Kontrola przeprowadzona przez urzędników starostwa powiatowego w Ośrodku Szkolenia Kierowców "A" G. B. ujawniła, że w wybranych losowo, przeprowadzonych ośmiu egzaminach (czterech teoretycznych i czterech praktycznych), żaden nie został przeprowadzony w zgłoszonym do starostwa terminie. Dodatkowo połowa z tych egzaminów została przeprowadzona przed ukończeniem kursu.
W związku z tym starosta orzekł o wykreśleniu G.B. z ewidencji instruktorów nauki jazy szkolenia kandydatów na kierowców kategorii B prawa jazdy. W uzasadnieniu wskazał na naruszenie art. 23 ust. 4 ustawy o kierujących pojazdami, zgodnie z którym "egzamin wewnętrzny jest przeprowadzany po ukończeniu części teoretycznej i części praktycznej szkolenia oraz nauki udzielania pierwszej pomocy, o których mowa w ust. 2 pkt 1-3, przez instruktora lub wykładowcę wyznaczonych przez kierownika podmiotu prowadzącego szkolenie. Wykładowca przeprowadza wyłącznie część teoretyczną egzaminu wewnętrznego".
G.B. zaskarżyła tę decyzję do sądu administracyjną. Jej zdaniem starosta nie wykazał, iż stwierdzone uchybienia mają charakter rażących. Co więcej, wskazane w uzasadnieniu decyzji przypadki trzech kursantów nie uzasadniają twierdzenia, iż do naruszenia ustawy o kierujących pojazdami doszło "wielokrotnie".
Wojewódzki Sąd Administracyjny w Gliwicach nie podzielił wątpliwości instruktorki, i utrzymał decyzje starosty.

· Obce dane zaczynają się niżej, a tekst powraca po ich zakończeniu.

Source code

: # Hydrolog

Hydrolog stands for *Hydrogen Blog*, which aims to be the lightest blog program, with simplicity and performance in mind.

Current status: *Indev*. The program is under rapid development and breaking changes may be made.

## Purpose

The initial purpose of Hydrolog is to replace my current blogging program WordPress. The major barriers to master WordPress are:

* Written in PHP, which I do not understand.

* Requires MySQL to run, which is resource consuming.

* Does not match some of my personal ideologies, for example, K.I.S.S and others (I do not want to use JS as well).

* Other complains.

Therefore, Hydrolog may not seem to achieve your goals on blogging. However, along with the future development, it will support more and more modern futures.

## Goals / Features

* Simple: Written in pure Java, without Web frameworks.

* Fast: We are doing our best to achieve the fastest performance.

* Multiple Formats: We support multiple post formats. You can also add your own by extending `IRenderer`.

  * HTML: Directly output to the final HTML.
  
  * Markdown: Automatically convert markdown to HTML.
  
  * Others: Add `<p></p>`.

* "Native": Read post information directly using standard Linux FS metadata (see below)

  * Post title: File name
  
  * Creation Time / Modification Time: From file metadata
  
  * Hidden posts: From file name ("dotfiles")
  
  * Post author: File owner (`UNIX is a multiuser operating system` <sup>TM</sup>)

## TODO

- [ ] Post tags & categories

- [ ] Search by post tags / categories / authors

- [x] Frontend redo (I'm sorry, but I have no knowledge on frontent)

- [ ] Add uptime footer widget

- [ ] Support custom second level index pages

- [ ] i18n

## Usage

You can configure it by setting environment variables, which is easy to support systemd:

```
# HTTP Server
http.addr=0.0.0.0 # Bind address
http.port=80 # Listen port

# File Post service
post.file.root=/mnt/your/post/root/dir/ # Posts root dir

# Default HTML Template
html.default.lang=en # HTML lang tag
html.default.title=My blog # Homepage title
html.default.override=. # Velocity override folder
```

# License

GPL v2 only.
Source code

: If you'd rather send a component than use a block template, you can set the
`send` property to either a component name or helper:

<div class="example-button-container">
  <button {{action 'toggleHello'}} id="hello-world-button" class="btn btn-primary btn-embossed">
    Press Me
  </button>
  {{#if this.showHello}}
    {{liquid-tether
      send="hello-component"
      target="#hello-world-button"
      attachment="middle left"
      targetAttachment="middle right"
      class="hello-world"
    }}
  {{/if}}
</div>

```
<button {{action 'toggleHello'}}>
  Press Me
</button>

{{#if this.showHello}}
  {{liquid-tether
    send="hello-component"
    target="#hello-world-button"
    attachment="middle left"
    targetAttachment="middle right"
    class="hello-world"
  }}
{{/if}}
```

Na wstępie uzasadnienia sąd wyjaśnił, że za rażące naruszenie prawa należy uznać wielokrotne przeprowadzenie szkolenia niezgodnie z obowiązującym programem szkolenia lub potwierdzenie nieprawdy w dokumentacji dotyczącej szkolenia. Wystąpienie powyższych przesłanek przesądza o tym że przepisy zostały naruszone w sposób "rażący".